Esto no parecía ser tan así en el caso de la melancolía; en esa antigua tradición, si bien estaba presente también la idea de un desequilibrio, no se trataba de un déficit meramente individual sino de un desajuste siempre determinado en una relación compleja con el macrocosmos. Los límites entre afecto, temperamento y patología eran quizás menos estancos, y además, o sobre todo, era posible una valoración positiva del melancólico en su asociación con el genio, con las artes y el pensamiento. La asociación entre melancolía y creatividad tiene por supuesto un punto sobresaliente en el Romanticismo, pero sus raíces son mucho más antiguas; en los Problemata XXX, por largo tiempo atribuidos a Aristóteles y cuya autenticidad es hoy debatida, se afirma que “todos aquellos que han sido hombres de excepción, bien en lo que respecta a la filosofía, o bien a la ciencia del Estado, la poesía o las artes, resultan ser claramente melancólicos”.[6] En el Renacimiento, esas ideas se actualizaron en el motivo de los “nacidos bajo el signo de Saturno”, uno de los motivos con los que Marsilio Ficino repensaba esta antigua vinculación, y los poetas románticos, por su parte, exaltaron la aguda sensibilidad, la oscura belleza, la soledad y la lucidez que asociaron a los temperamentos tristes, a las almas en pena. Desde este punto de vista, el pasaje de la melancolía a la depresión podría haber tenido también el efecto de una pérdida de estas potentes conexiones con la creatividad, el pensamiento, la lucidez, incluso la crítica. Del mismo modo quizás deba entenderse la insistencia, en reflexiones contemporáneas acerca de la depresión (desde memorias y autobiografías hasta estudios provenientes de diversas disciplinas y tradiciones), en el motivo de una incomunicabilidad o una crisis del lenguaje que parece caracterizar al depresivo. Esto, ciertamente, no parecía suceder en el melancólico; ese hombre de genio, de política, de arte, de letras no tenía problemas para expresarse, sino todo lo contrario.
Juliana Schiesari, en un libro que a mi juicio aún no se ha leído y citado lo suficiente, señala que esta diferencia en las caracterizaciones y las valoraciones de la melancolía y la depresión no es inocente, y que obedece, al menos en parte, a un sesgo de género:
Si se examina la lista de aquellos que suelen ser considerados “grandes melancólicos” (Petrarca, Ficino, Tasso, Rousseau, Chateaubriand, Hölderlin, De Quincey, Nerval, Dostoievski, Benjamin), llama la atención la ausencia notoria de mujeres […]. Mientras que los hombres son caracterizados con el distinguido epíteto de “melancólicos”, a las mujeres que caen en las profundidades de la pena se les resta importancia, tachándoselas demasiado fácilmente con el término banal y poco honroso de “depresión”.[7]

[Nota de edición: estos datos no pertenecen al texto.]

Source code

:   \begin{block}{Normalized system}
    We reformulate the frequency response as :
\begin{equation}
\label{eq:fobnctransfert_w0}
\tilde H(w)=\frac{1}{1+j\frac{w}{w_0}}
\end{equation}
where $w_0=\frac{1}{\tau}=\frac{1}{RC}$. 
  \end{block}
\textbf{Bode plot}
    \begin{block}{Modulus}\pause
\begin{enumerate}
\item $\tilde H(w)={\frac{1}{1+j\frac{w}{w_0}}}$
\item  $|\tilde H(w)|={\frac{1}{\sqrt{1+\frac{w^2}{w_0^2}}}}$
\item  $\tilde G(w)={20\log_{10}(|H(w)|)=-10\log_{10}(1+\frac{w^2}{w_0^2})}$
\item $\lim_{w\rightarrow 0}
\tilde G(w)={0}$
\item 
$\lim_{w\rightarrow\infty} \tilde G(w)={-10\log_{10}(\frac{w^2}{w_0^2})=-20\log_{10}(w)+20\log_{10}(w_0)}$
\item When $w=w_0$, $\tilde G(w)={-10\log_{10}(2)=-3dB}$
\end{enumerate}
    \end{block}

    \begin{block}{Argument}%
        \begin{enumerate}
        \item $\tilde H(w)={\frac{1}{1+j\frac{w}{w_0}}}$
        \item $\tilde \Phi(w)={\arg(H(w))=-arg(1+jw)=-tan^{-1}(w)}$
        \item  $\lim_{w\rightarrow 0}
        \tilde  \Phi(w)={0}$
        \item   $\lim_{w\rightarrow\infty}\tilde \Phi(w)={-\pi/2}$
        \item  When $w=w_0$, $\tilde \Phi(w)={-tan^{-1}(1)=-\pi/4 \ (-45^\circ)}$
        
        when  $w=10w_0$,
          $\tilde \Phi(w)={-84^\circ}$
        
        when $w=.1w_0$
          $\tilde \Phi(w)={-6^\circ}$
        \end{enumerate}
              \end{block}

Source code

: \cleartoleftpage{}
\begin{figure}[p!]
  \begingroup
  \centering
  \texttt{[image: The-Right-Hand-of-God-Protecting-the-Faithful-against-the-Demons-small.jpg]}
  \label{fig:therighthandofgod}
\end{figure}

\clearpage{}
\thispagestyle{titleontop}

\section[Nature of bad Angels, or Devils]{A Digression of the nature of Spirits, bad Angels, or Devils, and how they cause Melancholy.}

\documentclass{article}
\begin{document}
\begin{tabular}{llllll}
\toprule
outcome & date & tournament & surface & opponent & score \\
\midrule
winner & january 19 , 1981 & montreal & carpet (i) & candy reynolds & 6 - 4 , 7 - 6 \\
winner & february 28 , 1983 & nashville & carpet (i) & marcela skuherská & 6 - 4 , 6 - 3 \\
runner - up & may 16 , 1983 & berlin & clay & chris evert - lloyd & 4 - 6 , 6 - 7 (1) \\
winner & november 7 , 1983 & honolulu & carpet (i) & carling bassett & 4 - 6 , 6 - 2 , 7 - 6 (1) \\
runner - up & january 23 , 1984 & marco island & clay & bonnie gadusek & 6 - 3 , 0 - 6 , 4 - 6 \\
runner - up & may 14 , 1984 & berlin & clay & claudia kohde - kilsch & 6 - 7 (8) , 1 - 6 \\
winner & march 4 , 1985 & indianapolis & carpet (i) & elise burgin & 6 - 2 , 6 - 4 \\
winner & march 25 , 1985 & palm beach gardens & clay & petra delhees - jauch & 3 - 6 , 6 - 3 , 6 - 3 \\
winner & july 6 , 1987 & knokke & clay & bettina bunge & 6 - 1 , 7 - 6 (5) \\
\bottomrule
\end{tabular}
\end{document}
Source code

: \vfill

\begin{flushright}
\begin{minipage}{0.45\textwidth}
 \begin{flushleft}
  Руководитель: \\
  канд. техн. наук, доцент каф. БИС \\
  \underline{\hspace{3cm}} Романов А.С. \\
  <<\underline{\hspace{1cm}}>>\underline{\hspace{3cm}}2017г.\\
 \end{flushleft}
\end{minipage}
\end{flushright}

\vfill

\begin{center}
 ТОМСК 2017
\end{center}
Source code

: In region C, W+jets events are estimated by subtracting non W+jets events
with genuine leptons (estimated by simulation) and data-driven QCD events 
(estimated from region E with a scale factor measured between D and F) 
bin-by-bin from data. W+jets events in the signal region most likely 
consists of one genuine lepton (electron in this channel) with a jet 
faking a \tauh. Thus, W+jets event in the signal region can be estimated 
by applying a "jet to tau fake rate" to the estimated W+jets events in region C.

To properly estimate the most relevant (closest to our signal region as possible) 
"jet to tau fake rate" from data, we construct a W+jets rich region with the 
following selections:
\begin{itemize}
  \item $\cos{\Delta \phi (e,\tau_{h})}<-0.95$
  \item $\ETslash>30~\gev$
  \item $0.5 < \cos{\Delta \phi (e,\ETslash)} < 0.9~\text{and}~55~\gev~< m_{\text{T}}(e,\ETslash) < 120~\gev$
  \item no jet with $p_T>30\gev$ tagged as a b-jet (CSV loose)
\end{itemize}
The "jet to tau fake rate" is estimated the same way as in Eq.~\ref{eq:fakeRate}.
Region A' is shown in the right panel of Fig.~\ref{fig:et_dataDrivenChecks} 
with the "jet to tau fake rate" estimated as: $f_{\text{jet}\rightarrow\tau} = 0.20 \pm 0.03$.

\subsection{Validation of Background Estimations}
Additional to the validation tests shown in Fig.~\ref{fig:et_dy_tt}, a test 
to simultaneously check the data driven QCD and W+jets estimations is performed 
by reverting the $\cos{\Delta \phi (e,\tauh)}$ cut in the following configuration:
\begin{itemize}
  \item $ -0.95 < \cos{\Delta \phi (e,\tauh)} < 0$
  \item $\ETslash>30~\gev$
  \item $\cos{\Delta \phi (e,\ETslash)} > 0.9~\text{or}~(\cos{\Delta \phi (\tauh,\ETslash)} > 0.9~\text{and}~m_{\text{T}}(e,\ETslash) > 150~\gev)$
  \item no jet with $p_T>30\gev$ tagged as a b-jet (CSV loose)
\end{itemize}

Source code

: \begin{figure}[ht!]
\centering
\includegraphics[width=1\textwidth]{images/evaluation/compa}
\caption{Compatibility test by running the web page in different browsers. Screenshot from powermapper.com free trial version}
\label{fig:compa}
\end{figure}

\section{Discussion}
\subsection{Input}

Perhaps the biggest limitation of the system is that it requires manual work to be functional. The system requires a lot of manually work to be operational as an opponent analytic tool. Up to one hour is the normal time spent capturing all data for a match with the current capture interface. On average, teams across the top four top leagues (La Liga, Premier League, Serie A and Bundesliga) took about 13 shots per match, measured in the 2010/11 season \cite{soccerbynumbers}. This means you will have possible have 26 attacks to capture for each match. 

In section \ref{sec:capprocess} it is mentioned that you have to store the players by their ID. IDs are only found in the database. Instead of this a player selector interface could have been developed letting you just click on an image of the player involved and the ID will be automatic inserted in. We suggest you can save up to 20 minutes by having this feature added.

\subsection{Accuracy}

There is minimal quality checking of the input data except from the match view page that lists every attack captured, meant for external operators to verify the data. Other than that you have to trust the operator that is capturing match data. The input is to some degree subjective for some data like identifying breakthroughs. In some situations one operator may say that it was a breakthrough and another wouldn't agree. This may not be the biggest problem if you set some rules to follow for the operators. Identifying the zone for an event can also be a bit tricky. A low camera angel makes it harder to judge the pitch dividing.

Esta sospecha feminista no debería ser tomada a la ligera; posiblemente tenga mucho que decirnos, no solo acerca de la genealogía y los motivos ocultos de estas conceptualizaciones de los afectos negativos, sino también acerca del lugar de esos afectos y de la situación de la subjetividad en nuestra época. Para Schiesari, de la melancolía (típicamente masculina) a la depresión (típicamente femenina) lo que habría sucedido es un pasaje desde una comprensión de las pasiones tristes como ethos, que habilita, posibilita, anima, motoriza, hacia una que las reduce a pathos como enfermedad, que debilita, obstruye, impide, paraliza.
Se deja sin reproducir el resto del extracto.